++++ RECORDED DATA ++++
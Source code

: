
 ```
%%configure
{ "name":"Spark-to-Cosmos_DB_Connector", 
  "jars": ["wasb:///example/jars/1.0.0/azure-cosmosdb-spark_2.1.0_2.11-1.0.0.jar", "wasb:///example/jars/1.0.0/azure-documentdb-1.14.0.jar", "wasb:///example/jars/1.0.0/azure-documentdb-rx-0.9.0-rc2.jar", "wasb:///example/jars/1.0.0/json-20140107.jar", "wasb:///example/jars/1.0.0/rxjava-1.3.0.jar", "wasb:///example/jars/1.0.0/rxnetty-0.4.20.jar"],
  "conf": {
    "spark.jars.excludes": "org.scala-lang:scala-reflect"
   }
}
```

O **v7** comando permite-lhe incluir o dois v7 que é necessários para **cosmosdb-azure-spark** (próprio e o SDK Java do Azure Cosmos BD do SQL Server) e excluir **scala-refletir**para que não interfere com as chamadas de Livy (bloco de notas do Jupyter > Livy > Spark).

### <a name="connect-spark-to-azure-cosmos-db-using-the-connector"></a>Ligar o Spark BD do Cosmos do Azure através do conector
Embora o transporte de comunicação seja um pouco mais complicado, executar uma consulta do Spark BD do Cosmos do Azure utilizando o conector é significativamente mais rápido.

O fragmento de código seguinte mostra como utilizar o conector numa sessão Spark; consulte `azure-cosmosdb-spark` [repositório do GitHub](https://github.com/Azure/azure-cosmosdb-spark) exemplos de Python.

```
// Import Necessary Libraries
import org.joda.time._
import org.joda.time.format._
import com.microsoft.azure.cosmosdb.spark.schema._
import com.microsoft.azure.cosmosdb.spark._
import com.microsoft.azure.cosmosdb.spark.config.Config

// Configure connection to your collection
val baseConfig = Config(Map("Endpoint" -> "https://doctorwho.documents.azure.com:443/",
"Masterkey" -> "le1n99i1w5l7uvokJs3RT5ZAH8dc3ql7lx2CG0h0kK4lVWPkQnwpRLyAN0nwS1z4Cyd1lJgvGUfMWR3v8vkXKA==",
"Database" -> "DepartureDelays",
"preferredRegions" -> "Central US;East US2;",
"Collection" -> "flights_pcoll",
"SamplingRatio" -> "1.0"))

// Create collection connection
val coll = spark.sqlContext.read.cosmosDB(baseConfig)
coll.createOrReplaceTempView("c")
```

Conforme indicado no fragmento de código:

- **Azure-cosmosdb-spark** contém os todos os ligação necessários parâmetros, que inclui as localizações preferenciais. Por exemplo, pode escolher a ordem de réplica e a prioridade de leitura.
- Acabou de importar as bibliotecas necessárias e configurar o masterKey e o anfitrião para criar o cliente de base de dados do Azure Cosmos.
++++
→ **TASK PROMPT**:
Everything in the listing should be transcribed exactly.

→ **ANSWER SECTION**:
Source code

:
 ```
%%configure
{ "name":"Spark-to-Cosmos_DB_Connector", 
  "jars": ["wasb:///example/jars/1.0.0/azure-cosmosdb-spark_2.1.0_2.11-1.0.0.jar", "wasb:///example/jars/1.0.0/azure-documentdb-1.14.0.jar", "wasb:///example/jars/1.0.0/azure-documentdb-rx-0.9.0-rc2.jar", "wasb:///example/jars/1.0.0/json-20140107.jar", "wasb:///example/jars/1.0.0/rxjava-1.3.0.jar", "wasb:///example/jars/1.0.0/rxnetty-0.4.20.jar"],
  "conf": {
    "spark.jars.excludes": "org.scala-lang:scala-reflect"
   }
}
```

O **v7** comando permite-lhe incluir o dois v7 que é necessários para **cosmosdb-azure-spark** (próprio e o SDK Java do Azure Cosmos BD do SQL Server) e excluir **scala-refletir**para que não interfere com as chamadas de Livy (bloco de notas do Jupyter > Livy > Spark).

### <a name="connect-spark-to-azure-cosmos-db-using-the-connector"></a>Ligar o Spark BD do Cosmos do Azure através do conector
Embora o transporte de comunicação seja um pouco mais complicado, executar uma consulta do Spark BD do Cosmos do Azure utilizando o conector é significativamente mais rápido.

O fragmento de código seguinte mostra como utilizar o conector numa sessão Spark; consulte `azure-cosmosdb-spark` [repositório do GitHub](https://github.com/Azure/azure-cosmosdb-spark) exemplos de Python.

```
// Import Necessary Libraries
import org.joda.time._
import org.joda.time.format._
import com.microsoft.azure.cosmosdb.spark.schema._
import com.microsoft.azure.cosmosdb.spark._
import com.microsoft.azure.cosmosdb.spark.config.Config

// Configure connection to your collection
val baseConfig = Config(Map("Endpoint" -> "https://doctorwho.documents.azure.com:443/",
"Masterkey" -> "le1n99i1w5l7uvokJs3RT5ZAH8dc3ql7lx2CG0h0kK4lVWPkQnwpRLyAN0nwS1z4Cyd1lJgvGUfMWR3v8vkXKA==",
"Database" -> "DepartureDelays",
"preferredRegions" -> "Central US;East US2;",
"Collection" -> "flights_pcoll",
"SamplingRatio" -> "1.0"))

// Create collection connection
val coll = spark.sqlContext.read.cosmosDB(baseConfig)
coll.createOrReplaceTempView("c")
```

Conforme indicado no fragmento de código:

- **Azure-cosmosdb-spark** contém os todos os ligação necessários parâmetros, que inclui as localizações preferenciais. Por exemplo, pode escolher a ordem de réplica e a prioridade de leitura.
- Acabou de importar as bibliotecas necessárias e configurar o masterKey e o anfitrião para criar o cliente de base de dados do Azure Cosmos.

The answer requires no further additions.